[GIVEN RECORDS]

====================

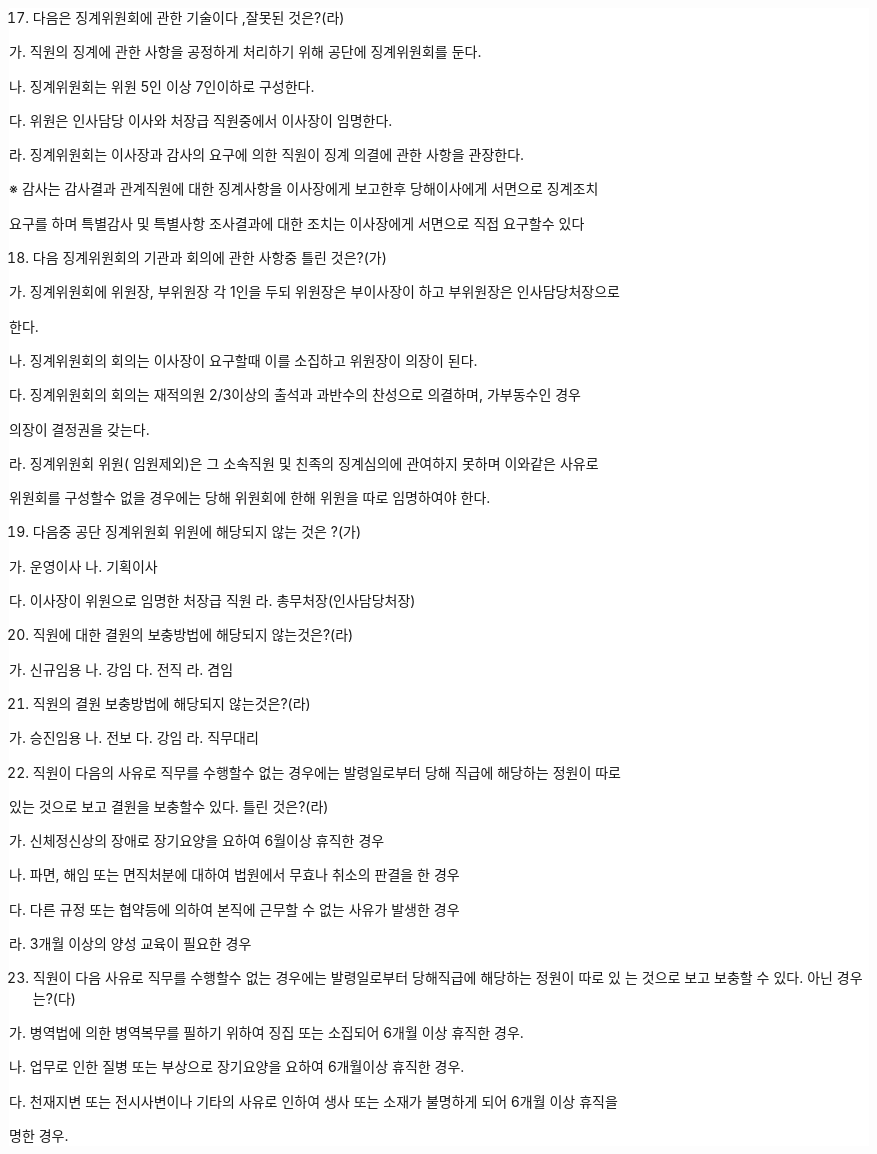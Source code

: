 17. 다음은 징계위원회에 관한 기술이다 ,잘못된 것은?(라)

가. 직원의 징계에 관한 사항을 공정하게 처리하기 위해 공단에 징계위원회를 둔다.

나. 징계위원회는 위원 5인 이상 7인이하로 구성한다.

다. 위원은 인사담당 이사와 처장급 직원중에서 이사장이 임명한다.

라. 징계위원회는 이사장과 감사의 요구에 의한 직원이 징계 의결에 관한 사항을 관장한다.

※ 감사는 감사결과 관계직원에 대한 징계사항을 이사장에게 보고한후 당해이사에게 서면으로 징계조치

요구를 하며 특별감사 및 특별사항 조사결과에 대한 조치는 이사장에게 서면으로 직접 요구할수 있다

18. 다음 징계위원회의 기관과 회의에 관한 사항중 틀린 것은?(가)

가. 징계위원회에 위원장, 부위원장 각 1인을 두되 위원장은 부이사장이 하고 부위원장은 인사담당처장으로

한다.

나. 징계위원회의 회의는 이사장이 요구할때 이를 소집하고 위원장이 의장이 된다.

다. 징계위원회의 회의는 재적의원 2/3이상의 출석과 과반수의 찬성으로 의결하며, 가부동수인 경우

의장이 결정권을 갖는다.

라. 징계위원회 위원( 임원제외)은 그 소속직원 및 친족의 징계심의에 관여하지 못하며 이와같은 사유로

위원회를 구성할수 없을 경우에는 당해 위원회에 한해 위원을 따로 임명하여야 한다.

19. 다음중 공단 징계위원회 위원에 해당되지 않는 것은 ?(가)

가. 운영이사 나. 기획이사

다. 이사장이 위원으로 임명한 처장급 직원 라. 총무처장(인사담당처장)

20. 직원에 대한 결원의 보충방법에 해당되지 않는것은?(라)

가. 신규임용 나. 강임 다. 전직 라. 겸임

21. 직원의 결원 보충방법에 해당되지 않는것은?(라)

가. 승진임용 나. 전보 다. 강임 라. 직무대리

22. 직원이 다음의 사유로 직무를 수행할수 없는 경우에는 발령일로부터 당해 직급에 해당하는 정원이 따로

있는 것으로 보고 결원을 보충할수 있다. 틀린 것은?(라)

가. 신체정신상의 장애로 장기요양을 요하여 6월이상 휴직한 경우

나. 파면, 해임 또는 면직처분에 대하여 법원에서 무효나 취소의 판결을 한 경우

다. 다른 규정 또는 협약등에 의하여 본직에 근무할 수 없는 사유가 발생한 경우

라. 3개월 이상의 양성 교육이 필요한 경우

23. 직원이 다음 사유로 직무를 수행할수 없는 경우에는 발령일로부터 당해직급에 해당하는 정원이 따로 있  는 것으로 보고 보충할 수 있다. 아닌 경우는?(다)

가. 병역법에 의한 병역복무를 필하기 위하여 징집 또는 소집되어 6개월 이상 휴직한 경우.

나. 업무로 인한 질병 또는 부상으로 장기요양을 요하여 6개월이상 휴직한 경우.

다. 천재지변 또는 전시사변이나 기타의 사유로 인하여 생사 또는 소재가 불명하게 되어 6개월 이상 휴직을

명한 경우.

====================

[WORK TO BE COMPLETED]
Output the material above exactly, but only from the line that carries "있는 것으로 보고 결원을 보충할수 있다. 틀린 것은?(라)" through the line that carries "라. 3개월 이상의 양성 교육이 필요한 경우".

[EXPECTED OUTPUT]
있는 것으로 보고 결원을 보충할수 있다. 틀린 것은?(라)

가. 신체정신상의 장애로 장기요양을 요하여 6월이상 휴직한 경우

나. 파면, 해임 또는 면직처분에 대하여 법원에서 무효나 취소의 판결을 한 경우

다. 다른 규정 또는 협약등에 의하여 본직에 근무할 수 없는 사유가 발생한 경우

라. 3개월 이상의 양성 교육이 필요한 경우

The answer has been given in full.